WHAT IS REQUIRED:
Beginning with the first line below, retype exactly each line through the one containing "button on a". Leave out all pictures.

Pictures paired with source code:
= = = =
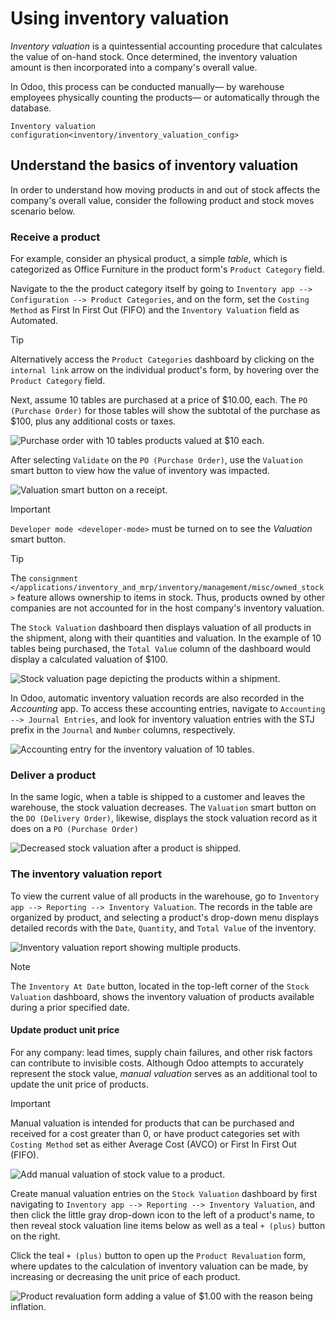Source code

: # Using inventory valuation

<div id="inventory/reporting/using_inventory_val">

*Inventory valuation* is a quintessential accounting procedure that
calculates the value of on-hand stock. Once determined, the inventory
valuation amount is then incorporated into a company's overall value.

</div>

In Odoo, this process can be conducted manually— by warehouse employees
physically counting the products— or automatically through the database.

<div class="seealso">

`Inventory valuation
configuration<inventory/inventory_valuation_config>`

</div>

## Understand the basics of inventory valuation

In order to understand how moving products in and out of stock affects
the company's overall value, consider the following product and stock
moves scenario below.

### Receive a product

For example, consider an physical product, a simple *table*, which is
categorized as <span class="title-ref">Office Furniture</span> in the
product form's `Product Category` field.

Navigate to the the product category itself by going to `Inventory app
-->
Configuration --> Product Categories`, and on the form, set the `Costing
Method` as <span class="title-ref">First In First Out (FIFO)</span> and
the `Inventory Valuation` field as
<span class="title-ref">Automated</span>.

<div class="tip">

<div class="title">

Tip

</div>

Alternatively access the `Product Categories` dashboard by clicking on
the `internal link` arrow on the individual product's form, by hovering
over the `Product Category` field.

</div>

Next, assume 10 tables are purchased at a price of $10.00, each. The `PO
(Purchase Order)` for those tables will show the subtotal of the
purchase as $100, plus any additional costs or taxes.

![Purchase order with 10 tables products valued at $10
each.](using_inventory_valuation/purchase-order.png)

After selecting `Validate` on the `PO (Purchase Order)`, use the
`Valuation` smart button to view how the value of inventory was
impacted.

![Valuation smart button on a
receipt.](using_inventory_valuation/valuation-smart-button.png)

<div class="important">

<div class="title">

Important

</div>

`Developer mode <developer-mode>` must be turned on to see the
*Valuation* smart button.

</div>

<div class="tip">

<div class="title">

Tip

</div>

The `consignment
</applications/inventory_and_mrp/inventory/management/misc/owned_stock>`
feature allows ownership to items in stock. Thus, products owned by
other companies are not accounted for in the host company's inventory
valuation.

</div>

The `Stock Valuation` dashboard then displays valuation of all products
in the shipment, along with their quantities and valuation. In the
example of 10 tables being purchased, the `Total Value` column of the
dashboard would display a calculated valuation of $100.

![Stock valuation page depicting the products within a
shipment.](using_inventory_valuation/stock-valuation-product.png)

In Odoo, automatic inventory valuation records are also recorded in the
*Accounting* app. To access these accounting entries, navigate to
`Accounting --> Journal Entries`, and look for inventory valuation
entries with the <span class="title-ref">STJ</span> prefix in the
`Journal` and `Number` columns, respectively.

![Accounting entry for the inventory valuation of 10
tables.](using_inventory_valuation/inventory-valuation-entry.png)

### Deliver a product

In the same logic, when a table is shipped to a customer and leaves the
warehouse, the stock valuation decreases. The `Valuation` smart button
on the `DO (Delivery Order)`, likewise, displays the stock valuation
record as it does on a `PO (Purchase Order)`

![Decreased stock valuation after a product is
shipped.](using_inventory_valuation/decreased-stock-valuation.png)

### The inventory valuation report

To view the current value of all products in the warehouse, go to
`Inventory app -->
Reporting --> Inventory Valuation`. The records in the table are
organized by product, and selecting a product's drop-down menu displays
detailed records with the `Date`, `Quantity`, and `Total Value` of the
inventory.

![Inventory valuation report showing multiple
products.](using_inventory_valuation/inventory-valuation-products.png)

<div class="note">

<div class="title">

Note

</div>

The `Inventory At Date` button, located in the top-left corner of the
`Stock
Valuation` dashboard, shows the inventory valuation of products
available during a prior specified date.

</div>

#### Update product unit price

For any company: lead times, supply chain failures, and other risk
factors can contribute to invisible costs. Although Odoo attempts to
accurately represent the stock value, *manual valuation* serves as an
additional tool to update the unit price of products.

<div class="important">

<div class="title">

Important

</div>

Manual valuation is intended for products that can be purchased and
received for a cost greater than 0, or have product categories set with
`Costing Method` set as either <span class="title-ref">Average Cost
(AVCO)</span> or <span class="title-ref">First In First Out
(FIFO)</span>.

</div>

![Add manual valuation of stock value to a
product.](using_inventory_valuation/add-manual-valuation.png)

Create manual valuation entries on the `Stock Valuation` dashboard by
first navigating to `Inventory app --> Reporting --> Inventory
Valuation`, and then click the little gray drop-down icon to the left of
a product's name, to then reveal stock valuation line items below as
well as a teal `+ (plus)` button on the right.

Click the teal `+ (plus)` button to open up the `Product Revaluation`
form, where updates to the calculation of inventory valuation can be
made, by increasing or decreasing the unit price of each product.

![Product revaluation form adding a value of $1.00 with the reason being
inflation.](using_inventory_valuation/product-revaluation.png)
= = = =
TASK ANSWER:
Source code

: # Using inventory valuation

<div id="inventory/reporting/using_inventory_val">

*Inventory valuation* is a quintessential accounting procedure that
calculates the value of on-hand stock. Once determined, the inventory
valuation amount is then incorporated into a company's overall value.

</div>

In Odoo, this process can be conducted manually— by warehouse employees
physically counting the products— or automatically through the database.

<div class="seealso">

`Inventory valuation
configuration<inventory/inventory_valuation_config>`

</div>

## Understand the basics of inventory valuation

In order to understand how moving products in and out of stock affects
the company's overall value, consider the following product and stock
moves scenario below.

### Receive a product

For example, consider an physical product, a simple *table*, which is
categorized as <span class="title-ref">Office Furniture</span> in the
product form's `Product Category` field.

Navigate to the the product category itself by going to `Inventory app
-->
Configuration --> Product Categories`, and on the form, set the `Costing
Method` as <span class="title-ref">First In First Out (FIFO)</span> and
the `Inventory Valuation` field as
<span class="title-ref">Automated</span>.

<div class="tip">

<div class="title">

Tip

</div>

Alternatively access the `Product Categories` dashboard by clicking on
the `internal link` arrow on the individual product's form, by hovering
over the `Product Category` field.

</div>

Next, assume 10 tables are purchased at a price of $10.00, each. The `PO
(Purchase Order)` for those tables will show the subtotal of the
purchase as $100, plus any additional costs or taxes.

![Purchase order with 10 tables products valued at $10
each.](using_inventory_valuation/purchase-order.png)

After selecting `Validate` on the `PO (Purchase Order)`, use the
`Valuation` smart button to view how the value of inventory was
impacted.

![Valuation smart button on a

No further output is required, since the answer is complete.